- What the task asks -
Using the entries that follow, collect the lines where the word "should" appears.

Source texts of formatted documents

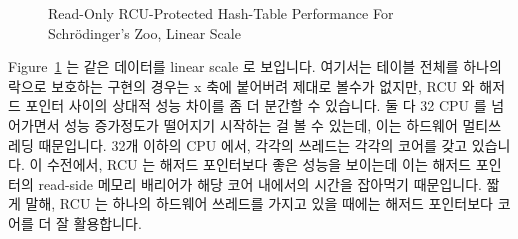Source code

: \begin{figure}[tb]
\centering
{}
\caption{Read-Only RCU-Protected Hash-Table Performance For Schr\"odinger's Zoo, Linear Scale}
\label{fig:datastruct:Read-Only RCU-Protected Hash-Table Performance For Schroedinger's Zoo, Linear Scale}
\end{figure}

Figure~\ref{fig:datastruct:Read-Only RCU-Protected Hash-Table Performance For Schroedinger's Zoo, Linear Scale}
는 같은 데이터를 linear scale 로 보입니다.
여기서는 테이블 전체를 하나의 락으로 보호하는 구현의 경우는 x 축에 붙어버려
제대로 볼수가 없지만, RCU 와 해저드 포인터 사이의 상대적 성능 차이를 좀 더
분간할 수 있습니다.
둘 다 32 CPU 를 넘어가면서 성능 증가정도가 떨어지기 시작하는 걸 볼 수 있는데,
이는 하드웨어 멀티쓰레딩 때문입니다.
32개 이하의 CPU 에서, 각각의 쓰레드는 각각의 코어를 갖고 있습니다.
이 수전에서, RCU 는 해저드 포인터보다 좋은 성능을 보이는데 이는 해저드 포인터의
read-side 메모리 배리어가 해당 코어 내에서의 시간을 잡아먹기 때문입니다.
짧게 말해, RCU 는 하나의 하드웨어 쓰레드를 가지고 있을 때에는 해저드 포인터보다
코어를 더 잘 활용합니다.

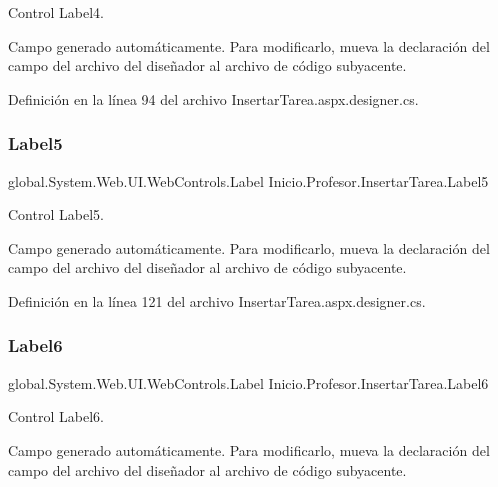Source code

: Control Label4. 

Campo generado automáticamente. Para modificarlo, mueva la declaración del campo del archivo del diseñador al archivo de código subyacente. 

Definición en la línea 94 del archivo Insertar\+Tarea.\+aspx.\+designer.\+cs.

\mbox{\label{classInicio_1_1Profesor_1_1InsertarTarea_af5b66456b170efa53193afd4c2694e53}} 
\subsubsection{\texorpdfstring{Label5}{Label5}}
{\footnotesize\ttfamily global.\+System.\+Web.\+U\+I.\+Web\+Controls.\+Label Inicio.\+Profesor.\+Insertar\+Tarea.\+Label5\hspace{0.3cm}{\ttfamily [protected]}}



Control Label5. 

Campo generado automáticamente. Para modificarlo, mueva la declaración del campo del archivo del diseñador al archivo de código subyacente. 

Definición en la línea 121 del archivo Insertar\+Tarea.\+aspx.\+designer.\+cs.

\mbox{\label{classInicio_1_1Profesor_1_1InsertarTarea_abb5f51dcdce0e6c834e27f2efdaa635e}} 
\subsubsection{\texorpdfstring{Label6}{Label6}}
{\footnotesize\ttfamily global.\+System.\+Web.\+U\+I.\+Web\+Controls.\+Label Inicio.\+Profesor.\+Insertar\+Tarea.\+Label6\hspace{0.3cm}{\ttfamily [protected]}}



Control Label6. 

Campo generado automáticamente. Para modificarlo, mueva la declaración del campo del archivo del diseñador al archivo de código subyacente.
* * *
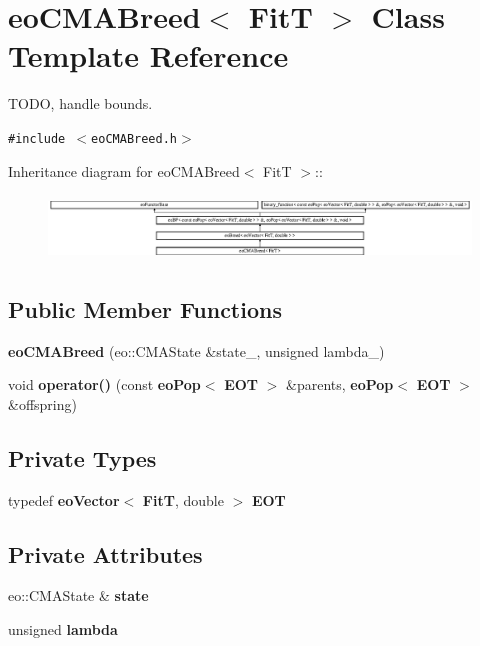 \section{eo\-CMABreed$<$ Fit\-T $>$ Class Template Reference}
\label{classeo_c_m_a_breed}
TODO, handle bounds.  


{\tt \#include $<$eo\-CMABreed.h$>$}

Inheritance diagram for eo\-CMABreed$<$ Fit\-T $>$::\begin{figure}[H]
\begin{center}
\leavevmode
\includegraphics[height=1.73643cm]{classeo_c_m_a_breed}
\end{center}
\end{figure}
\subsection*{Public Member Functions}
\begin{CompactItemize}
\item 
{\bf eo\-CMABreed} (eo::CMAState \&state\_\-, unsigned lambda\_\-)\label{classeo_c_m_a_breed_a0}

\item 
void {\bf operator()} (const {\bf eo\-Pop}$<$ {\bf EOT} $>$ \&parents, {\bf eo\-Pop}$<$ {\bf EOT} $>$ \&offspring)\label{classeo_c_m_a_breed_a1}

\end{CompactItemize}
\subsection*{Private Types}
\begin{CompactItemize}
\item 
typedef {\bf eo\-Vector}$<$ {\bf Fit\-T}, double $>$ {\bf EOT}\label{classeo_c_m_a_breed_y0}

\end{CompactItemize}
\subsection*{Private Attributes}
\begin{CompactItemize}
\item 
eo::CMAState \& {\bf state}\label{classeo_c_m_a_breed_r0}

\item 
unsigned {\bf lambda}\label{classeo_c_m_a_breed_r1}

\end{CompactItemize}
---
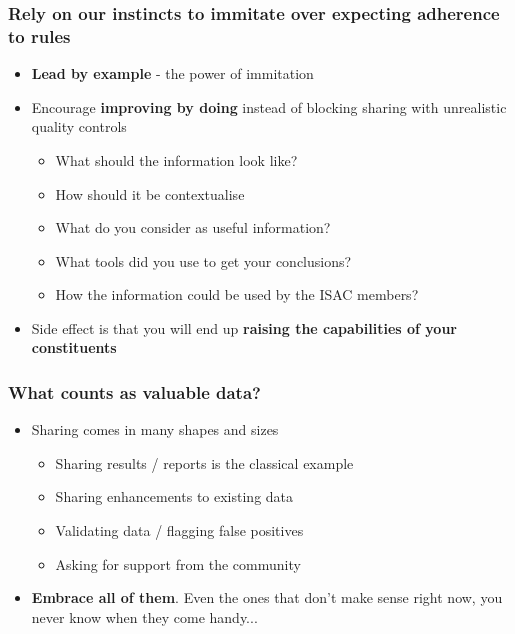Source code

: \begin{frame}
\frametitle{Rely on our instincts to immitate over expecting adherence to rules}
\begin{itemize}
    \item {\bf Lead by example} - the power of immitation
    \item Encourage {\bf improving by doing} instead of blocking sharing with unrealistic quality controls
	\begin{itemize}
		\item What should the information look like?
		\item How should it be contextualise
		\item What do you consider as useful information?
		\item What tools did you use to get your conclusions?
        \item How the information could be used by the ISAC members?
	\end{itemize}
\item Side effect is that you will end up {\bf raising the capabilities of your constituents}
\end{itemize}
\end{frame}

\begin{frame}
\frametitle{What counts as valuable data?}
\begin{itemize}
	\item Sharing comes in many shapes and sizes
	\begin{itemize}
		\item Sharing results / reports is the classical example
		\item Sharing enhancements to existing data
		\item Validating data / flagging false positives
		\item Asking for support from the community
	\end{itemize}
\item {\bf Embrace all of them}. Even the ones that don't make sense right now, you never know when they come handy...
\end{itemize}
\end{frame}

- Response box -
		\item What should the information look like?
		\item How should it be contextualise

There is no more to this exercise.